Operation "Twist" aptly describes trying to make sense of all the data that could possibly indicate the direction of the risk. Signals are really twisted, and it is the Fed's job to make sure that signals are clear and decisive in order to instill market confidence.

Market confidence is dependant on confidence in the indicators. If you can direct the risk, as previously discussed, you're pretty confident about the direction of the risk. Everybody else, however, is determined by the direction of the risk rather than determining its direction (which is the difference between alpha and beta risk). Determination of one's self is reduced to a class distinction (which results in accumulation of gamma risk where confidence--predictive utility--gains the force and legitimacy of public authority, or the public trust).

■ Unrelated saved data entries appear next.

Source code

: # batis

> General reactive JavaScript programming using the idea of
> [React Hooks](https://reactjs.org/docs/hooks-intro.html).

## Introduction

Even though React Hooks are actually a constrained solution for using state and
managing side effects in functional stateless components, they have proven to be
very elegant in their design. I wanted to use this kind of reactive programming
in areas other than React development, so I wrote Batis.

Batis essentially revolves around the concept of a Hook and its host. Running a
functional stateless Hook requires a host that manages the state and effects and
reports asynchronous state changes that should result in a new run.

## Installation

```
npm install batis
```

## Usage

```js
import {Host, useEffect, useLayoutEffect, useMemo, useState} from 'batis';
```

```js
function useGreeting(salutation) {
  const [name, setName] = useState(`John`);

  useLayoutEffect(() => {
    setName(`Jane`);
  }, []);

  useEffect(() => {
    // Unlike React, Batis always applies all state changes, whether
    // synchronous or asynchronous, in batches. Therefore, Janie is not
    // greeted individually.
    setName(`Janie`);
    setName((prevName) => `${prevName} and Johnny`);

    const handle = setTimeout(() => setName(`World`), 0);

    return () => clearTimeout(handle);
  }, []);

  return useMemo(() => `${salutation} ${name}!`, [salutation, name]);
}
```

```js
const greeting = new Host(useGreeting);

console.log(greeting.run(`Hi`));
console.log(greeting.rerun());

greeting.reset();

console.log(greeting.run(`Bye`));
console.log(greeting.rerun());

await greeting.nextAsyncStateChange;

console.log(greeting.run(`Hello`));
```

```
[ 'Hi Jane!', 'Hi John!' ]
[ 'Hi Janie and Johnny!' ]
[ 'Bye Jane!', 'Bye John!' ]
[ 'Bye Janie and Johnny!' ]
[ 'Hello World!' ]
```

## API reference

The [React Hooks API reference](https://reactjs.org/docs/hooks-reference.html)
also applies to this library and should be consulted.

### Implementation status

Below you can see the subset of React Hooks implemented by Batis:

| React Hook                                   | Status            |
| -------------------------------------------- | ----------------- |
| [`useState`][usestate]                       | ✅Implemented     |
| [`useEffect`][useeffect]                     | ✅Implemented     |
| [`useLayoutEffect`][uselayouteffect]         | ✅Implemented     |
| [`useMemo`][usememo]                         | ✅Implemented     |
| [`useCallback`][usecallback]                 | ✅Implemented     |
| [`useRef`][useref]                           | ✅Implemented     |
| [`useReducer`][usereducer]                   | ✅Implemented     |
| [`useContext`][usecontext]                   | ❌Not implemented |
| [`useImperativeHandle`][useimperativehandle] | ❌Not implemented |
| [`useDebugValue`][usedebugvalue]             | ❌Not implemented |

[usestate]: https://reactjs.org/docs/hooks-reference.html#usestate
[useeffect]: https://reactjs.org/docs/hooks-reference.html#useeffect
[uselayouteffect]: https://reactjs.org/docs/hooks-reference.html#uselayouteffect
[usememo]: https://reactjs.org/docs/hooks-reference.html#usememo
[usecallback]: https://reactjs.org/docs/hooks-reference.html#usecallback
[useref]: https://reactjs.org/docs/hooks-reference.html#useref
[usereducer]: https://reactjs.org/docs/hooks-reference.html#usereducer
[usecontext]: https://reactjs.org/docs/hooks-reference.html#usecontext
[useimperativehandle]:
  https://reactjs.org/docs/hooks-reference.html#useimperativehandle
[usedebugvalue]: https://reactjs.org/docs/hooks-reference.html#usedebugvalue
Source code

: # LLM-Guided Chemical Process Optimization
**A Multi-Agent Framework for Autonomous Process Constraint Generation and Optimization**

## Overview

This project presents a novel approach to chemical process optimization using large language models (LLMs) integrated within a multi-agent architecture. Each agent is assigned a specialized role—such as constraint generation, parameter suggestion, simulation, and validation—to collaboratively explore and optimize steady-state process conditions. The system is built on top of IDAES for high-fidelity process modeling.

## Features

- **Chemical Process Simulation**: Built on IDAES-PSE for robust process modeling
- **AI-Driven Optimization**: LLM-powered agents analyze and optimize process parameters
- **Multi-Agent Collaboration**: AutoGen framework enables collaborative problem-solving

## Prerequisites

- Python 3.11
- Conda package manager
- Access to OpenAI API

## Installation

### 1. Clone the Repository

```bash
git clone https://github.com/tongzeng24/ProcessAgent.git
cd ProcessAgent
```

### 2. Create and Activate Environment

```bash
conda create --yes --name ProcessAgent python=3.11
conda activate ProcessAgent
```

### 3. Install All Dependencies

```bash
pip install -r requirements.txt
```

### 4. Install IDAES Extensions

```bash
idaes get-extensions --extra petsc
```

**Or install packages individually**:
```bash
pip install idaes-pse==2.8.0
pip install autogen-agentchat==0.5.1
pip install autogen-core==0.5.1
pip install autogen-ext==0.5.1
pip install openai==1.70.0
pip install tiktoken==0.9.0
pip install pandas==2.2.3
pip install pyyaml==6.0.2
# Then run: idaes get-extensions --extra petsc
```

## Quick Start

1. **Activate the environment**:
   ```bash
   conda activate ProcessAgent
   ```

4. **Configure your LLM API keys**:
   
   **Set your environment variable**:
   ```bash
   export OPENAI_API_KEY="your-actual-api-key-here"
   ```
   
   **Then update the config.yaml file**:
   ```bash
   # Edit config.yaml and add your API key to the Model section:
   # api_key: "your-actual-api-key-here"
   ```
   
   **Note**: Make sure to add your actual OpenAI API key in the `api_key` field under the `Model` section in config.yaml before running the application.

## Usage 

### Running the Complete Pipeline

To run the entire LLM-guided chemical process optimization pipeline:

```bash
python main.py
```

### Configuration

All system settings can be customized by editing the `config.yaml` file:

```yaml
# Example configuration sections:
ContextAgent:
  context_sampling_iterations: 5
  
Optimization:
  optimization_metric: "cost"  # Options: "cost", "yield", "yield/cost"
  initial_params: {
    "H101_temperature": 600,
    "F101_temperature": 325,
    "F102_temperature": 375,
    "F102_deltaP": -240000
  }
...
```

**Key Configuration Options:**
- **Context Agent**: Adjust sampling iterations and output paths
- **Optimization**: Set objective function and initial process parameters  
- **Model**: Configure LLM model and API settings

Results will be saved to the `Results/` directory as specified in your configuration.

It is readily apparent, self-determination is a function of class, and preventing class warfare is a function of self-determination. If as a matter of technical legitimacy we are, on the one hand, selfishly bound to our own determination, and the measure of its attainment is, on the other hand, the power to selfishly determine the fate of others, then we are presented with a rather twisted, philosophical conundrum at the root of technical analyses that determine a random walk into the next crisis of non-attainment.

At the root of an apparent spurious and confounding variability is really a twisted philosophy of risk that always begs the question.

It is hard to be confident when the predictors always beg the question.

If we want to reduce anxiety (the risk inherent to class) it is necessary to reduce risk to the alpha proportion from the gamma dimension where the risk of loss is fully assumed without question.

It's time for a really twisted turn of self-determined fate that really makes sense.